11/08/05 U.S. Wheat wants sanctions on AWB

11/08/05 U.S. Wheat wants sanctions on AWB

Farm and Ranch November 8, 2005 A United Nation's report made by a committee led by former Federal Reserve Board Chairman Paul Volker concluded that the Australian Wheat Board made 14 percent of the illicit payments that were made to Saddam Hussein's regime under the Oil for Food Program. That finding has prompted U.S. Wheat Associates to call for sanctions against the AWB while Australia conducts its own investigation. Vince Peterson is U.S. Wheat's vice president of Overseas Operations. Peterson: "The Wheat Board has the ability to participate in our U.S. grain exchanges and futures markets even though our grain trade has no possibility of participating in their cash markets. So we think that is something that should be looked at in the interim." 11 U.S. Wheat also says the AWB should be barred from access to U.S. government credit programs they have used. And Peterson says an apology would be welcome too.

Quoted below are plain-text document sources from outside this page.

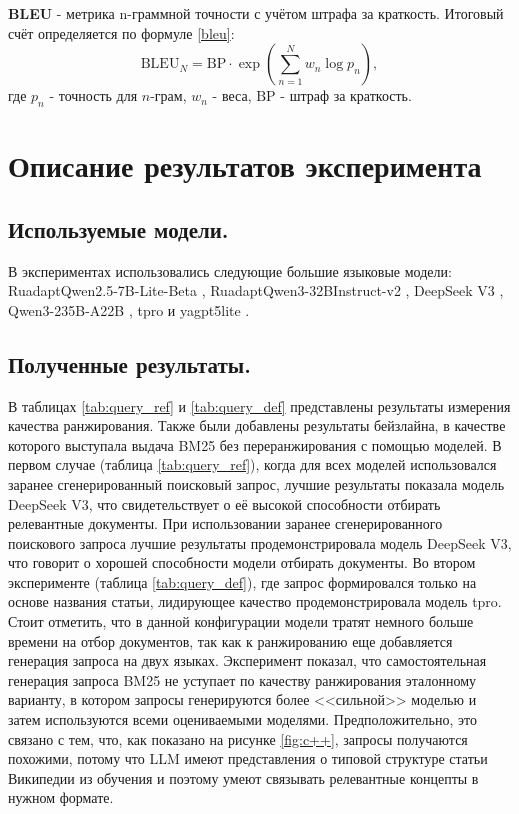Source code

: \documentclass{article}
\begin{document}
\textbf{BLEU} \cite{bleu} - метрика n-граммной точности с учётом штрафа за краткость. Итоговый счёт определяется по формуле \eqref{bleu}:
\begin{equation}\label{bleu}
\mathrm{BLEU}_N = \mathrm{BP}\cdot \exp\!\left(\sum_{n=1}^{N} w_n \log p_n\right),
\end{equation}
где \(p_n\) - точность для \(n\)-грам, \(w_n\) - веса, $\mathrm{BP}$ - штраф за краткость.

\section*{Описание результатов эксперимента}
\subsection*{Используемые модели.}
В экспериментах использовались следующие большие языковые модели: 
RuadaptQwen2.5-\allowbreak 7B-\allowbreak Lite-\allowbreak Beta \cite{ruadapt},
RuadaptQwen3-\allowbreak 32BInstruct-v2 \cite{ruadapt}, 
DeepSeek V3 \cite{deepseek}, 
Qwen3-\allowbreak 235B-\allowbreak A22B \cite{qwen3}, 
tpro \cite{tpro} и yagpt5lite \cite{yagpt}.

\subsection*{Полученные результаты.}
В таблицах \ref{tab:query_ref} и \ref{tab:query_def} представлены результаты измерения качества ранжирования. 
Также были добавлены результаты бейзлайна, в качестве которого выступала выдача BM25 без переранжирования с помощью моделей. 
В первом случае (таблица \ref{tab:query_ref}), когда для всех моделей использовался заранее сгенерированный поисковый запрос, 
лучшие результаты показала модель DeepSeek V3, что свидетельствует о её высокой способности отбирать релевантные документы.
При использовании заранее сгенерированного поискового запроса лучшие результаты продемонстрировала модель DeepSeek V3, что говорит о хорошей способности модели отбирать документы.
Во втором эксперименте (таблица \ref{tab:query_def}), где запрос формировался только на основе названия статьи, лидирующее качество продемонстрировала модель tpro. 
Стоит отметить, что в данной конфигурации модели тратят немного больше времени на отбор документов, так как к ранжированию еще добавляется генерация запроса на двух языках.
Эксперимент показал, что самостоятельная генерация запроса BM25 не уступает по качеству ранжирования эталонному варианту, в котором запросы генерируются более <<сильной>> моделью и затем
используются всеми оцениваемыми моделями. Предположительно, это связано с тем, что, как показано на рисунке \ref{fig:c++}, запросы получаются похожими, потому что
LLM имеют представления о типовой структуре статьи Википедии из обучения и поэтому умеют связывать релевантные концепты в нужном формате.
\end{document}
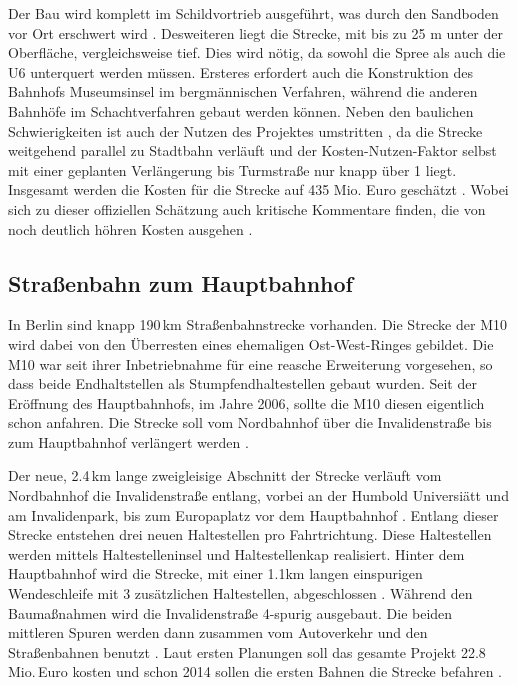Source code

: Der Bau wird komplett im Schildvortrieb ausgeführt, was durch den Sandboden vor
Ort erschwert wird \cite{bkhU5}. Desweiteren liegt die Strecke, mit bis zu 25 m unter der Oberfläche,
vergleichsweise tief. Dies wird nötig, da sowohl die Spree als auch die U6
unterquert werden müssen. Ersteres erfordert auch die Konstruktion des Bahnhofs
Museumsinsel im bergmännischen Verfahren, während die anderen Bahnhöfe im
Schachtverfahren gebaut werden können. Neben den baulichen Schwierigkeiten ist
auch der Nutzen des Projektes umstritten \cite{ftdU5}, da die Strecke weitgehend
parallel zu Stadtbahn verläuft und der Kosten-Nutzen-Faktor selbst mit einer geplanten Verlängerung bis Turmstraße
nur knapp über 1 liegt. Insgesamt werden die Kosten für die Strecke auf 435
Mio. Euro geschätzt \cite{bwwwU5}. Wobei sich zu dieser offiziellen Schätzung
auch kritische Kommentare finden, die von noch deutlich höhren Kosten ausgehen
\cite{ftdU5}.

\subsection*{Straßenbahn zum Hauptbahnhof}

In Berlin sind knapp 190\,km Straßenbahnstrecke vorhanden. Die Strecke
der M10 wird dabei von den Überresten eines ehemaligen Ost-West-Ringes
gebildet. Die M10 war seit ihrer Inbetriebnahme für eine reasche
Erweiterung vorgesehen, so dass beide Endhaltstellen als
Stumpfendhaltestellen gebaut wurden. Seit der Eröffnung des
Hauptbahnhofs, im Jahre 2006, sollte die M10 diesen eigentlich schon anfahren. Die Strecke soll vom Nordbahnhof über die
Invalidenstraße bis zum Hauptbahnhof verlängert
werden \cite{tsM10}.

Der neue, 2.4\,km lange zweigleisige Abschnitt der Strecke verläuft vom
Nordbahnhof die Invalidenstraße entlang, vorbei an der Humbold
Universiätt und am Invalidenpark, bis zum Europaplatz vor dem
Hauptbahnhof \cite{M10bInfo}. Entlang dieser Strecke entstehen
drei neuen Haltestellen pro Fahrtrichtung. Diese Haltestellen werden
mittels Haltestelleninsel und Haltestellenkap realisiert. Hinter dem
Hauptbahnhof wird die Strecke, mit einer 1.1km langen einspurigen
Wendeschleife mit 3 zusätzlichen Haltestellen, abgeschlossen
\cite{zdfM10}. Während den Baumaßnahmen wird die Invalidenstraße
4-spurig ausgebaut. Die beiden mittleren Spuren werden dann zusammen
vom Autoverkehr und den Straßenbahnen benutzt
\cite{flyerInvalidestr}. Laut ersten Planungen soll das gesamte
Projekt 22.8\,Mio.\,Euro kosten und schon 2014 sollen die ersten
Bahnen die Strecke befahren \cite{mopoM10}.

Peterson: "We were highly disappointed in the reaction we had when we raised this issue two and three years ago and the initial criticism we got publicly was that we were completely misleading. So we do feel somewhat vindicated. At least the report has substantiated what we thought to be taking place two and three years ago. And frankly we would welcome an apology on that level, that we were at least in line and not wildly speculating." Meanwhile, with the end of the Oil for Food program and the new Iraqi government's reform of grain purchasing, the U.S. has so far this marketing year, sold over one-million tons of U.S. Wheat to Iraq making the nation the U.S.'s number four wheat customer. I'm Bob Hoff and that's the Northwest Farm and Ranch Report on the Northwest Ag Information Network.